● BRIEF: For each line below that contains the word "reason", make a copy.

SOURCE MATERIAL START

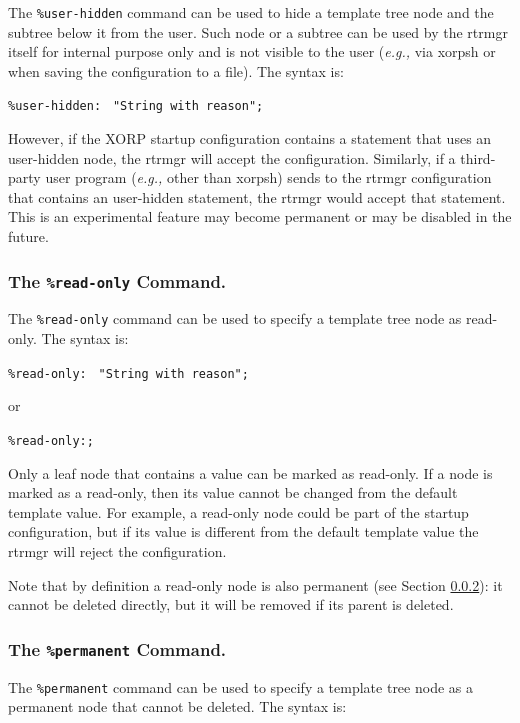 \documentclass[11pt]{article}
\newcommand{\eg}{\emph{e.g.,}\xspace}
\begin{document}
The {\tt \%user-hidden} command can be used to hide a template tree
node and the subtree below it from the user. Such node or a subtree
can be used by the rtrmgr itself for internal purpose only and is
not visible to the user (\eg via xorpsh or when saving the configuration
to a file).
The syntax is:

\texttt{\%user-hidden: } \texttt{"String with reason"}\texttt{;}

However, if the XORP startup configuration contains a statement that
uses an user-hidden node, the rtrmgr will accept
the configuration. Similarly, if a third-party user program
(\eg other than xorpsh) sends to the rtrmgr configuration that contains
an user-hidden statement, the rtrmgr would accept that statement. This
is an experimental feature may become permanent or may be disabled in
the future.

\subsubsection{The {\tt \%read-only} Command.}

The {\tt \%read-only} command can be used to specify a template tree
node as read-only.
The syntax is:

\texttt{\%read-only: } \texttt{"String with reason"}\texttt{;}

or

\texttt{\%read-only:;}

Only a leaf node that contains a value can be marked as read-only.
If a node is marked as a read-only, then its value cannot be
changed from the default template value. For example, a read-only
node could be part of the startup configuration, but if its
value is different from the default template value the rtrmgr
will reject the configuration.

Note that by definition a read-only node is also permanent
(see Section \ref{sec:permanent-command}):
it cannot be deleted directly, but it will be removed if its
parent is deleted.

\subsubsection{The {\tt \%permanent} Command.}
\label{sec:permanent-command}

The {\tt \%permanent} command can be used to specify a template tree
node as a permanent node that cannot be deleted.
The syntax is:
\end{document}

SOURCE MATERIAL END

● EXERCISE SOLUTION:
\texttt{\%user-hidden: } \texttt{"String with reason"}\texttt{;}
\texttt{\%read-only: } \texttt{"String with reason"}\texttt{;}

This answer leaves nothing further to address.